This is the story of the tropes:

  • And the Rest: The cover art of Mouth Sounds lists most of the musicians Neil sampled for the album, then ends with "...AND MORE." Most notably without mentioning Smash Mouth's "All Star", the single most sampled track on the album, at all.
  • Arc Words: The word "Mouth" comes up a lot in the albums, both in the album titles and the titles of songs mashing "All Star" with something else. "Mouth Dreams" also recurs in, well, Mouth Dreams.
  • Bait-and-Switch:
    • The title of "Smooth," and tradition from previous albums, would lead one to believe that it involves Santana's "Smooth"... but then it starts with "O Canada" and transitions into a mashup of "One Week" with "Smooth Criminal." And then, right when the listener is resigned to the joke... Santana's "Smooth" kicks in!

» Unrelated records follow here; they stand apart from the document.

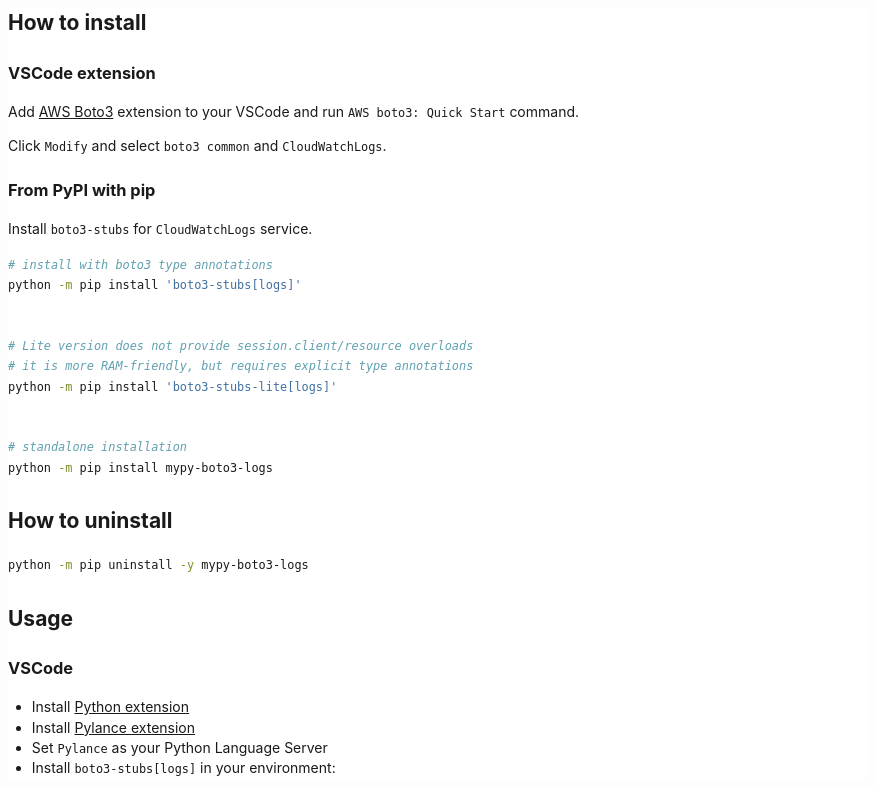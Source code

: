 <a id="how-to-install"></a>

## How to install

<a id="vscode-extension"></a>

### VSCode extension

Add
[AWS Boto3](https://marketplace.visualstudio.com/items?itemName=Boto3typed.boto3-ide)
extension to your VSCode and run `AWS boto3: Quick Start` command.

Click `Modify` and select `boto3 common` and `CloudWatchLogs`.

<a id="from-pypi-with-pip"></a>

### From PyPI with pip

Install `boto3-stubs` for `CloudWatchLogs` service.

```bash
# install with boto3 type annotations
python -m pip install 'boto3-stubs[logs]'


# Lite version does not provide session.client/resource overloads
# it is more RAM-friendly, but requires explicit type annotations
python -m pip install 'boto3-stubs-lite[logs]'


# standalone installation
python -m pip install mypy-boto3-logs
```

<a id="how-to-uninstall"></a>

## How to uninstall

```bash
python -m pip uninstall -y mypy-boto3-logs
```

<a id="usage"></a>

## Usage

<a id="vscode"></a>

### VSCode

- Install
  [Python extension](https://marketplace.visualstudio.com/items?itemName=ms-python.python)
- Install
  [Pylance extension](https://marketplace.visualstudio.com/items?itemName=ms-python.vscode-pylance)
- Set `Pylance` as your Python Language Server
- Install `boto3-stubs[logs]` in your environment:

    • "Wow Wow" starts with two back to back: "Some-" from "All Star," then "-people call me the space cowboy," from "The Joker," before getting into the meat of the mashup (Will Smith's "Wild Wild West").
  • *Bleep*-dammit!: Parodied in Mouth Dreams, where Neil randomly censors the word "hell" in "Fredhammer" but keeps swears uncensored in the rest of the album, even sentence mixing "Feel Good Inc." to uncensor "ass cracks" and making Johnny Cash say "I shit my pants" (Notably, Cash had previously censored that particular curse in his Cover Version of Nine Inch Nails' "Hurt", replacing "crown of shit" with "crown of thorns") in "Just a Baby."
  • Blue-and-Orange Morality: In "Superkiller," the psycho killer now HATES PEOPLE WHEN THEIR bed's on fire... despite mentioning several times how his own bed is on fire.
  • Book Ends:
    • Mouth Silence begins and ends with a "Semi-Charmed Life" mashup.
    • Mouth Dreams, whose title on the album cover spells out "NICE MODEMS" if you only look at the letters with sparkles (similar to the "U R MR GAY" meme surrounding the Super Mario Galaxy logo), begins and ends with internet-related sounds (the Yahoo! jingle and modem dial-up sounds, respectively).
    • Mouth Dreams also bookends the entire album series, unless Neil makes another follow-up. The Mouth albums begin and end with classical music mashups: "Promenade (Satellite Pictures at an Exhibition)" on Mouth Sounds, and "Brithoven" and "Ain't" on Mouth Dreams.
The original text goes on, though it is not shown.